And, sometimes it isn’t fun.
Those two factors you need to understand before you start many of the kinds of questions, or pose the sorts of suggestions that people do, to someone who writes critically about comics.
Everything I write for publication has drafts. The successful first-draft writer is a myth perpetuated by professionals to make amateurs feel incompetent and not become competition, and to promote their brand of superior competence. And, I have no faith in my competence being anything like exceptional, so I double-check often. I fact-check and, also, I run things by trusted friends, family, and colleagues to see if my angle is appropriate, if my tone or conclusions are reasonable. Most of my articles start as lists, details, examples, and agendas combined and recombined into more elegant and relevant formations, added to and subtracted from with sporadic bursts of furor, glee, and necessity.
I have turned down better-paying gigs with wider readership built in, because they don’t want the kind of work that I want to do, occasionally because their general ethos is ugly to me, and once, flatly because I knew I would let them and their readership down. This isn’t just a job, or a vocation, but a game, and if you don’t play games mostly within the rules, you’re not playing the game, you’re just scamming the punters.
The Comics Cube isn’t a news organ. It isn’t a clickbait farm of misinformation and deliberate ignorance. Ben, Tanya, Duy and I, none of us write the same sort of articles, and we probably don’t have hugely similar methodology, either. It kills me that Kimberly doesn’t write more for the Cube; her title, alone, for her column, has allure. Before I ever wrote for the Cube, I thought Duy’s short capsule explanations of techniques were fantastic.His piece on Alan Moore in Grant Morrison’s Supergods bugged me, because it’s ill-researched, but why shouldn’t it be? There’s no pretense of being the final word or authoritative. Plus, it’s still a better record than anyone at Newsarama or io9 has.

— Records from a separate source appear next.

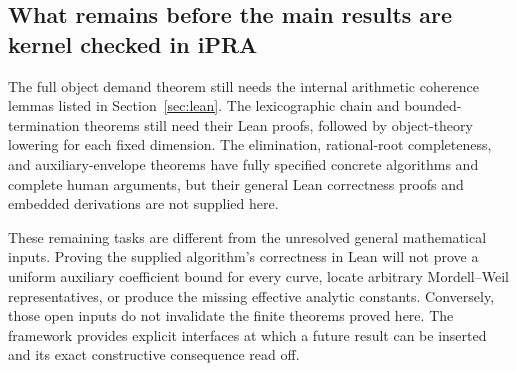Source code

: \subsection{What remains before the main results are kernel checked in iPRA}

The full object demand theorem still needs the internal arithmetic
coherence lemmas listed in Section~\ref{sec:lean}. The lexicographic
chain and bounded-termination theorems still need their Lean proofs,
followed by object-theory lowering for each fixed dimension. The
elimination, rational-root completeness, and auxiliary-envelope
theorems have fully specified concrete algorithms and complete human
arguments, but their general Lean correctness proofs and embedded
 derivations are not supplied here.

These remaining tasks are different from the unresolved general
mathematical inputs. Proving the supplied algorithm's correctness in
Lean will not prove a uniform auxiliary coefficient bound for every
curve, locate arbitrary Mordell--Weil representatives, or produce the
missing effective analytic constants. Conversely, those open inputs
do not invalidate the finite theorems proved here. The framework
provides explicit interfaces at which a future result can be inserted
and its exact constructive consequence read off.

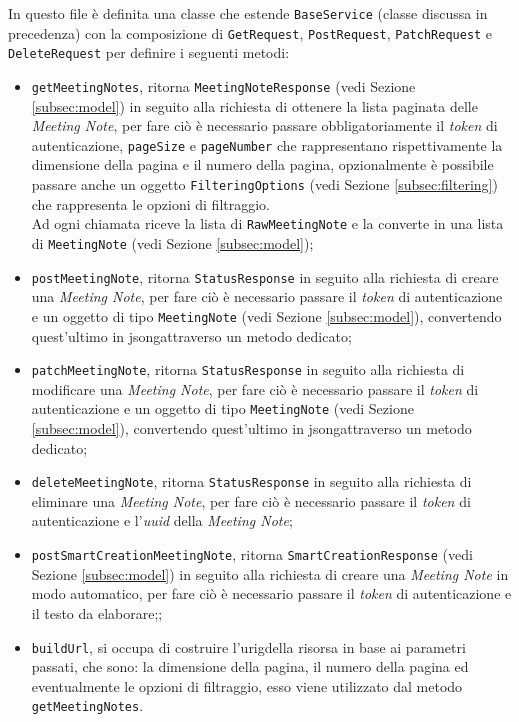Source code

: In questo file è definita una classe che estende \lstinline{BaseService} (classe discussa in precedenza) con la composizione di \lstinline{GetRequest}, \lstinline{PostRequest}, \lstinline{PatchRequest} e \lstinline{DeleteRequest} per definire i seguenti metodi:
\begin{itemize}
    \item \lstinline{getMeetingNotes}, ritorna \lstinline{MeetingNoteResponse} (vedi Sezione \ref{subsec:model}) in seguito alla richiesta di ottenere la lista paginata delle \emph{Meeting Note}, per fare ciò è necessario passare obbligatoriamente il \emph{token} di autenticazione, \lstinline{pageSize} e \lstinline{pageNumber} che rappresentano rispettivamente la dimensione della pagina e il numero della pagina, opzionalmente è possibile passare anche un oggetto \lstinline{FilteringOptions} (vedi Sezione \ref{subsec:filtering}) che rappresenta le opzioni di filtraggio. \\
    Ad ogni chiamata riceve la lista di \lstinline{RawMeetingNote} e la converte in una lista di \lstinline{MeetingNote} (vedi Sezione \ref{subsec:model});
    \item \lstinline{postMeetingNote}, ritorna \lstinline{StatusResponse} in seguito alla richiesta di creare una \emph{Meeting Note}, per fare ciò è necessario passare il \emph{token} di autenticazione e un oggetto di tipo \lstinline{MeetingNote} (vedi Sezione \ref{subsec:model}), convertendo quest'ultimo in \gls{jsong}\glsoccur attraverso un metodo dedicato;
    \item \lstinline{patchMeetingNote}, ritorna \lstinline{StatusResponse} in seguito alla richiesta di modificare una \emph{Meeting Note}, per fare ciò è necessario passare il \emph{token} di autenticazione e un oggetto di tipo \lstinline{MeetingNote} (vedi Sezione \ref{subsec:model}), convertendo quest'ultimo in \gls{jsong}\glsoccur attraverso un metodo dedicato;
    \item \lstinline{deleteMeetingNote}, ritorna \lstinline{StatusResponse} in seguito alla richiesta di eliminare una \emph{Meeting Note}, per fare ciò è necessario passare il \emph{token} di autenticazione e l'\emph{uuid} della \emph{Meeting Note};
    \item \lstinline{postSmartCreationMeetingNote}, ritorna \lstinline{SmartCreationResponse} (vedi Sezione \ref{subsec:model}) in seguito alla richiesta di creare una \emph{Meeting Note} in modo automatico, per fare ciò è necessario passare il \emph{token} di autenticazione e il testo da elaborare;;
    \item \lstinline{buildUrl}, si occupa di costruire l'\gls{urig}\glsoccur della risorsa in base ai parametri passati, che sono: la dimensione della pagina, il numero della pagina ed eventualmente le opzioni di filtraggio, esso viene utilizzato dal metodo \lstinline{getMeetingNotes}.
\end{itemize}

I want to be a guy who can do Back Issue Ben, but it will never happen. Approximating it for just one article has felt like trying to not die. I have to get up and screw my head on tight, every day, to make sure I don’t forget where it is. Ben Smith is Captain America, and no one can convince me otherwise. Back Issue Ben’s ability to let everyone in, to walk us all through, is probably what Steve Rogers’ art was like, when he was a comics artist. I’m not that welcoming.
I like to let things flow like funk, like good music, good jazz. I like losing people, and making them play catchup. Or, losing them, and just waving goodbye as we speed on ahead into fun, new territory.
So, I make my lists. I have my agenda, my framework, my allies and avenues of research, and I start writing. If facts change, the article is appropriately altered. Not just the simple fact, itself, but the consequences.
Good comics criticism involves research. And, comics is not just words, or pictures, but also a medium and a market and a historical and cultural
Comics criticism can’t stop with a couple google searches. It can’t be about looking at one page out of all context or one speech balloon. I have seen good people do that. I’ve done some, myself, though hopefully not without couching it as such or correcting it later. Some laxness is unavoidable, particularly since, again, there is no money in this and very little aid.
I have to take my lists and look at the actual comics, and other comics, and outside sources, to see if not only the words line up, but the visual representations mirror or fall into a pattern. To see where a story has been, and were it’s going. The work history or lives of artists, writers, editors. The politics of the moment it was originally released. The technological limitations at play. I have to be fair.
I don’t want to cheat and fix one figure or function but say everything still adds up the same. There are places that will do that, even if they have checked the work and know it is not true. I don’t want to disgrace the Cube like that, and I don’t want to screw you, either. For what? Clicks? Attention?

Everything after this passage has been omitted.